Per Johnny Zokovitch, direttore esecutivo di Pax Christi Usa, «gli eventi che si sono svolti al Campidoglio sono il risultato della demagogia di un uomo, il presidente Trump, e del fallimento di tutti coloro – politici, media, famiglia e altri – che hanno scusato, trascurato, consentito o anche incoraggiato l’odio e la retorica divisiva che ha definito il mandato di questo presidente».
«La transizione pacifica del potere è uno dei tratti distintivi di questa grande nazione – ha ribadito l’arcivescovo José H. Gomez, presidente della Conferenza dei vescovi Usa, condannando le violenze e chiedendo un rinnovato impegno – per i valori e i principi della nostra democrazia e per l’unità della nazione».
Trump è stato censurato dai principali social, che ne hanno bloccato il profilo. Specificando il rischio di incitazione alla violenza si levano intanto deputati e senatori, industriali, quotidiani nazionali che invocano il 25° emendamento, cioè la sua rimozione perché “incapace di adempiere i suoi doveri”.

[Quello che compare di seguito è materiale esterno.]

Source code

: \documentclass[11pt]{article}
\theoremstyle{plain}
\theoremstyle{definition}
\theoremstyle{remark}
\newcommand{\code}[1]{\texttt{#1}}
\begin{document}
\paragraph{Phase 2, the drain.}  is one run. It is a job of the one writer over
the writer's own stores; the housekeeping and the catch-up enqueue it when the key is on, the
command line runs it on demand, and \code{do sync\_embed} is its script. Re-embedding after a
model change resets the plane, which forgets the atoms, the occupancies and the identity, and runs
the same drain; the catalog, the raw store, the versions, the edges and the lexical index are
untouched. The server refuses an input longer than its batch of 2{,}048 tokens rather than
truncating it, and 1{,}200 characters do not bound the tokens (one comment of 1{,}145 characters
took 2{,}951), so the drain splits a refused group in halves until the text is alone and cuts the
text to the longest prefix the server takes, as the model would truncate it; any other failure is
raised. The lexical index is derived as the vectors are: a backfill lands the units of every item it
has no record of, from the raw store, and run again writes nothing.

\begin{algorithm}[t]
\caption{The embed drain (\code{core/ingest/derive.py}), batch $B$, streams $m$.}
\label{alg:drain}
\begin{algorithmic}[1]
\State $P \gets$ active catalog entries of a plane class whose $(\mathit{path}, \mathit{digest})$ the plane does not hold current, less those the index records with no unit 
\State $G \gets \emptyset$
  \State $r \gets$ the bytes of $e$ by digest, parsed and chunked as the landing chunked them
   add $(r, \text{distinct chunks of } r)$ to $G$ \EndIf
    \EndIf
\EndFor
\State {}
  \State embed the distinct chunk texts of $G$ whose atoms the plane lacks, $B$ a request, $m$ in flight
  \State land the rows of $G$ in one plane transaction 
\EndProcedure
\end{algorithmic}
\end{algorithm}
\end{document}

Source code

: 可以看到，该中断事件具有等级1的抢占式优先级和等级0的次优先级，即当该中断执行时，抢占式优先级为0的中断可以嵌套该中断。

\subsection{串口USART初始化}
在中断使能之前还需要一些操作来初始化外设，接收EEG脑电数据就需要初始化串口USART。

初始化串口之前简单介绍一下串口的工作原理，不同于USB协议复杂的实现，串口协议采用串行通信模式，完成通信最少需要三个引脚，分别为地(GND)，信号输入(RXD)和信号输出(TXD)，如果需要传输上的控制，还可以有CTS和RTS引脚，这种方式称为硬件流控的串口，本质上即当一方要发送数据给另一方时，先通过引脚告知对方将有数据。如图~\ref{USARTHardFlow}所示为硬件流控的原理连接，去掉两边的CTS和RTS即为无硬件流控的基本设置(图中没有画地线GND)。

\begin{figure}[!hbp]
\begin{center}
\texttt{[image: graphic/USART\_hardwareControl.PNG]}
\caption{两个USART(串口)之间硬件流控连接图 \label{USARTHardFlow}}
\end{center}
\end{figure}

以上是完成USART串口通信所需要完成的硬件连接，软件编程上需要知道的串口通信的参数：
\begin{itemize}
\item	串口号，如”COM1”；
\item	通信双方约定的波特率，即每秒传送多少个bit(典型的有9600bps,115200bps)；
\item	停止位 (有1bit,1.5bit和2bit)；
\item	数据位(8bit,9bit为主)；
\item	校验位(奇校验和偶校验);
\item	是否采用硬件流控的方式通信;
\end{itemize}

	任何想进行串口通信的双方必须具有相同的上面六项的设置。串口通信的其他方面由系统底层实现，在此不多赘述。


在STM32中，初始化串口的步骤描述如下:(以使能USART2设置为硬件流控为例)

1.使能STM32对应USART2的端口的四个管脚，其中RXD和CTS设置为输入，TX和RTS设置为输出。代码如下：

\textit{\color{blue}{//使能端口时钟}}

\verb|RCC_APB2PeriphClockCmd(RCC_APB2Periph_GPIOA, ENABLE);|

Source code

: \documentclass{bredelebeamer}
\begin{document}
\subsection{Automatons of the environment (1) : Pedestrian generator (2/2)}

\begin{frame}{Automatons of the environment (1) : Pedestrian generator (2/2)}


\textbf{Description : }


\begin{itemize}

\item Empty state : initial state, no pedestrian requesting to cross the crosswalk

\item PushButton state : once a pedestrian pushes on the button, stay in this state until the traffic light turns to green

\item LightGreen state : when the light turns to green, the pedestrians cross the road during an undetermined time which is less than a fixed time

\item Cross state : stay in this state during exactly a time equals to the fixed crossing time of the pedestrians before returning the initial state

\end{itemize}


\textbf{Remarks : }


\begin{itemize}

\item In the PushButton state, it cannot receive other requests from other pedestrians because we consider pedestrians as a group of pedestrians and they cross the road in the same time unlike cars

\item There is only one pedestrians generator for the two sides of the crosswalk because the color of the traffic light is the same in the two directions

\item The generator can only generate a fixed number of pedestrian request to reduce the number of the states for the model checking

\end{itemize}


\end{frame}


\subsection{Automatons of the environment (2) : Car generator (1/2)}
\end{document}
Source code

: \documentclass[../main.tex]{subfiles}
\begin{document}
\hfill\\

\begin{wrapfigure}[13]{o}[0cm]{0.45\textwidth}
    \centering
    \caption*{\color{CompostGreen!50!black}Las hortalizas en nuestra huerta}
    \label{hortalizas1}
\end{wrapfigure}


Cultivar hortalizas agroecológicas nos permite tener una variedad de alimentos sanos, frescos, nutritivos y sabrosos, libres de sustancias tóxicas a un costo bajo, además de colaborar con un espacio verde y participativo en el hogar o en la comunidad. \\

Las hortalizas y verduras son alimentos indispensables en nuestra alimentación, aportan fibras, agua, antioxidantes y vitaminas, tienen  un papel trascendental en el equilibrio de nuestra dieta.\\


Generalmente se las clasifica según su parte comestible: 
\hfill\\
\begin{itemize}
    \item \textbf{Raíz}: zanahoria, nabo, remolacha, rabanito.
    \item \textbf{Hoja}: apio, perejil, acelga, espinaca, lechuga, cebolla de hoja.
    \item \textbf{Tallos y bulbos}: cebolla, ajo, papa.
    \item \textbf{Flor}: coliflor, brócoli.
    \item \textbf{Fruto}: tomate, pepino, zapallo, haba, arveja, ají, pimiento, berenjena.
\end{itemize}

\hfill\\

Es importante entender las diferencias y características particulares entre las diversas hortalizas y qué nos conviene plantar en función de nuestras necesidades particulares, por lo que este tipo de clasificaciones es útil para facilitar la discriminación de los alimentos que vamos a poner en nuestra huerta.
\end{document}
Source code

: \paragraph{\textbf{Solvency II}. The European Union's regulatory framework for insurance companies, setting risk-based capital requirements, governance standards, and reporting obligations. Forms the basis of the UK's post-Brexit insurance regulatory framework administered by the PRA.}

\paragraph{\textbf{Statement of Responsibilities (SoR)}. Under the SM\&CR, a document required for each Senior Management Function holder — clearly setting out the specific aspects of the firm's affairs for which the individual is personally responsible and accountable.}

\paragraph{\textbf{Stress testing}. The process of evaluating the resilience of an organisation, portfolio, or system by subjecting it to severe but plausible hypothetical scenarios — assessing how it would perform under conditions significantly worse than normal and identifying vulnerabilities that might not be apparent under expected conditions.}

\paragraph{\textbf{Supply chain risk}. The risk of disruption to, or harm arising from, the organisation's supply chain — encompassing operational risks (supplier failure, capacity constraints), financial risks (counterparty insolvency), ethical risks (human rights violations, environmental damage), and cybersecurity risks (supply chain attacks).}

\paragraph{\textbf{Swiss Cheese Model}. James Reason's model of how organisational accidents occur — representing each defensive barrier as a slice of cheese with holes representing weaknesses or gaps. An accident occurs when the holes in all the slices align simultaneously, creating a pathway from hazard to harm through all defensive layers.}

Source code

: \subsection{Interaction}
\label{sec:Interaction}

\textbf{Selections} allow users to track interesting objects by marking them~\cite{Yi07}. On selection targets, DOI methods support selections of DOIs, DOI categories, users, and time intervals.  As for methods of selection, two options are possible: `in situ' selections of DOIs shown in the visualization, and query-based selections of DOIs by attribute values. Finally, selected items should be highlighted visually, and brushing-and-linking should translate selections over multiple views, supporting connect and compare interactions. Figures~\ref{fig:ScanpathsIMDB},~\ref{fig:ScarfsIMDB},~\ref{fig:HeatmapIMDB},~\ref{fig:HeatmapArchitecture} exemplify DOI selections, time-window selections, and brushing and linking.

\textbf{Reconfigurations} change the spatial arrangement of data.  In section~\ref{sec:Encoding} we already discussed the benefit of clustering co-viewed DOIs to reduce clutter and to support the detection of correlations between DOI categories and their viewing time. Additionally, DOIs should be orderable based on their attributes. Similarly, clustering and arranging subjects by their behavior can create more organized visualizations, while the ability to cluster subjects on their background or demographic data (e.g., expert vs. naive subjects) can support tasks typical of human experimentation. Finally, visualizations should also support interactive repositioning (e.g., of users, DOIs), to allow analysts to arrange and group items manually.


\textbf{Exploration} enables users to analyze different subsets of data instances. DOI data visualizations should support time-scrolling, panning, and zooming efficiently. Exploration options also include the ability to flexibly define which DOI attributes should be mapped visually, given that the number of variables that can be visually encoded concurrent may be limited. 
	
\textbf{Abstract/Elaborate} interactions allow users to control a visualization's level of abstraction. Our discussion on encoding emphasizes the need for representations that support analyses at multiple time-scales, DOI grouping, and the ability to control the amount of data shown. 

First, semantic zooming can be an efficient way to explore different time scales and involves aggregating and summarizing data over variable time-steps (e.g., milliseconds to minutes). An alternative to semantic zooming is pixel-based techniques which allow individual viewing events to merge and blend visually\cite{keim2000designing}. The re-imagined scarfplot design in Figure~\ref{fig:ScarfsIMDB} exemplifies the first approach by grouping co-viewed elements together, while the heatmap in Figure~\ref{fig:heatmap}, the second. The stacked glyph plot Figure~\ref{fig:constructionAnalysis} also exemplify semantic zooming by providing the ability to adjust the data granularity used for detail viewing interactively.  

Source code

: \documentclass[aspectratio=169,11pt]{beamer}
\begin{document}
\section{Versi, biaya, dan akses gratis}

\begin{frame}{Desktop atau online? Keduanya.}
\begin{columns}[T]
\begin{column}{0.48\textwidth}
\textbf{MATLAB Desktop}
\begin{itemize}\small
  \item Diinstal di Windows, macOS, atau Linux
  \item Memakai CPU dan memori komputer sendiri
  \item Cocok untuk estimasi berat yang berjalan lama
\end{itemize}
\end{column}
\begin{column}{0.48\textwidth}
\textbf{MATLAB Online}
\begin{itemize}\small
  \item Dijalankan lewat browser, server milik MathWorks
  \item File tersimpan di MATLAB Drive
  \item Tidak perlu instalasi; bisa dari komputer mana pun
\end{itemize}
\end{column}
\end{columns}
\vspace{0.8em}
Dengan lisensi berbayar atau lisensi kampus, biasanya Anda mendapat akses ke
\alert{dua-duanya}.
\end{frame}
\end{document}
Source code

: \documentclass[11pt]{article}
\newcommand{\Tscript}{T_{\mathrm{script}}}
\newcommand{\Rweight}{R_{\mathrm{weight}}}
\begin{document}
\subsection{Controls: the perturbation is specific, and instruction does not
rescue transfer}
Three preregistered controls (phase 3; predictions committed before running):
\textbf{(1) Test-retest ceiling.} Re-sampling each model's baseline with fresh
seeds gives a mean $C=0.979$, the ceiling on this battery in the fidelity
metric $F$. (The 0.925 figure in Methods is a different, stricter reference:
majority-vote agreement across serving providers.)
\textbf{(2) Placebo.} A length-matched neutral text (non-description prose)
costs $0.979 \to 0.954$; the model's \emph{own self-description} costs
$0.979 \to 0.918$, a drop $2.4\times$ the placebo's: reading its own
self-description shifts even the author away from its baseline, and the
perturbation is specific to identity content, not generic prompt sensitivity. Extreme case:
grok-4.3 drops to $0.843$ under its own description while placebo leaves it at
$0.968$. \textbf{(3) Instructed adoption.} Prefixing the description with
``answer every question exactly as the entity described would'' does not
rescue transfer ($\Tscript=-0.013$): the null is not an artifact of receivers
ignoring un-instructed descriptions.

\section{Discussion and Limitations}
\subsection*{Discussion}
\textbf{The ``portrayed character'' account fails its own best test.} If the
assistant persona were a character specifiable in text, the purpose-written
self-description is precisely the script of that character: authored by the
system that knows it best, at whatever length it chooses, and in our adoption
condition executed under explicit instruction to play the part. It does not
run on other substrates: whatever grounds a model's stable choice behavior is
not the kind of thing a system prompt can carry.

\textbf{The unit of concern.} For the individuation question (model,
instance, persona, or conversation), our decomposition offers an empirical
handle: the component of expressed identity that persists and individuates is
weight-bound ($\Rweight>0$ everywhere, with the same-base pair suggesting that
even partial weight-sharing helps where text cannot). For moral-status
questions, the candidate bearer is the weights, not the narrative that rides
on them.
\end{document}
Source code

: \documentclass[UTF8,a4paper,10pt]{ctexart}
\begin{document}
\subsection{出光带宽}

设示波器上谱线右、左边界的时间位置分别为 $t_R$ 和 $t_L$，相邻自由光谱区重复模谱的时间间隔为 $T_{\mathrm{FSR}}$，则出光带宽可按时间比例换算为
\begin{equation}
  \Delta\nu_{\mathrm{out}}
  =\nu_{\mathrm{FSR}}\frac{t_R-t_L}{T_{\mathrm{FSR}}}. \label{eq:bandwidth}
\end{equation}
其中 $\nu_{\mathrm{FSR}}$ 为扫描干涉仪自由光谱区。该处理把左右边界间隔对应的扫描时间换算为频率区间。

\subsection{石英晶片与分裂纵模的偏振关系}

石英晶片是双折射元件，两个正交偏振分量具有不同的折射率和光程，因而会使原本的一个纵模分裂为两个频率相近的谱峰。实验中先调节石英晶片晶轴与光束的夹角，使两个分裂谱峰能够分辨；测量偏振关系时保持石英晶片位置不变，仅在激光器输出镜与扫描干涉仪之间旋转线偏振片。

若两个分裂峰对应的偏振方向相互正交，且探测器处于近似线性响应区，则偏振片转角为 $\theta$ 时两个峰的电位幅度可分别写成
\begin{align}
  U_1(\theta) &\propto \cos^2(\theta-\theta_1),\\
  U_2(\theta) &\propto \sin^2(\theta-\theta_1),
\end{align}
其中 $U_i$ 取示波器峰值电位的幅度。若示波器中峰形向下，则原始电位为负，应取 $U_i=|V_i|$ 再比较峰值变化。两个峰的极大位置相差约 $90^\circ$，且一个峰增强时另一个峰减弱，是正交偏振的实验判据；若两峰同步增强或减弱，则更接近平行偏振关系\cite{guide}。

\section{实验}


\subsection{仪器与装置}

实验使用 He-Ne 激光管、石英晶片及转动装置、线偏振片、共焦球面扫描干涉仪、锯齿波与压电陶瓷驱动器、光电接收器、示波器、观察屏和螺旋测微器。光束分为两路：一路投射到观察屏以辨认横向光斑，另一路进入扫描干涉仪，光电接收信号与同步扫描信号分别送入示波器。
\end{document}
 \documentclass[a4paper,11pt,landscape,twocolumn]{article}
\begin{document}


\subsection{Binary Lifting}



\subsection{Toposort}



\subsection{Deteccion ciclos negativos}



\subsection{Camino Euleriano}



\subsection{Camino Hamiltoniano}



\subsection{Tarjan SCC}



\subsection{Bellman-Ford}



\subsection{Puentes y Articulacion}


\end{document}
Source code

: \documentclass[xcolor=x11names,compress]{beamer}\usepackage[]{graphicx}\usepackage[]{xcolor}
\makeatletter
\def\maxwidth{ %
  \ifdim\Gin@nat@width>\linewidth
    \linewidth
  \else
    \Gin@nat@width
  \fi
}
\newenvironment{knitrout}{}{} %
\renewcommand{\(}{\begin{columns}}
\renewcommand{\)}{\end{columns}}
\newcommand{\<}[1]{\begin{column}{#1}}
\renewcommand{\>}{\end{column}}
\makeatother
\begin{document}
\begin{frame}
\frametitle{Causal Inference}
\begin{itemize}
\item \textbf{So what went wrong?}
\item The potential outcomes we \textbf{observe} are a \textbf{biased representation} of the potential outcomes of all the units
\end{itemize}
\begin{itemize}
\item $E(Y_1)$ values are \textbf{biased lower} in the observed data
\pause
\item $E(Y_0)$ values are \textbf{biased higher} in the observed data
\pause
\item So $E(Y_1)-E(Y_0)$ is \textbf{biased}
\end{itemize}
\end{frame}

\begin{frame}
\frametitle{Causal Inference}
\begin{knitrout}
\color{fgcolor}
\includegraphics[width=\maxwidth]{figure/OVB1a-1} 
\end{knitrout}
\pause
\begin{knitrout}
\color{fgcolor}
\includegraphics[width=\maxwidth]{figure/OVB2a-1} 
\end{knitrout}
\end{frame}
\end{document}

Rientrando in aula per continuare la certificazione dei voti, dopo l’intrusione nel suo ufficio, la speaker della Camera Nancy Pelosi ha citato il Cantico delle creature di san Francesco: «Dio facci strumenti della tua pace», come segno di speranza, dopo un momento buio della storia. «Preghiamo affinché le Chiese d’America abbiano la forza della saggezza e sappiano essere una guida durante questa crisi per riportare il Paese sulla via della pace, della riconciliazione e della giustizia». Queste le parole del Consiglio nazionale delle Chiese di Cristo negli Stati Uniti (Ncc) che riunisce 38 Chiese e comunità rappresentando 40 milioni di cristiani negli Usa, che parlando di Trump ha aggiunto: «Denunciamo con forza il presidente per il ruolo che ha svolto nel provocare questa situazione, continuando a mentire sui risultati delle elezioni e rifiutando di concedere e accettare il risultato delle elezioni».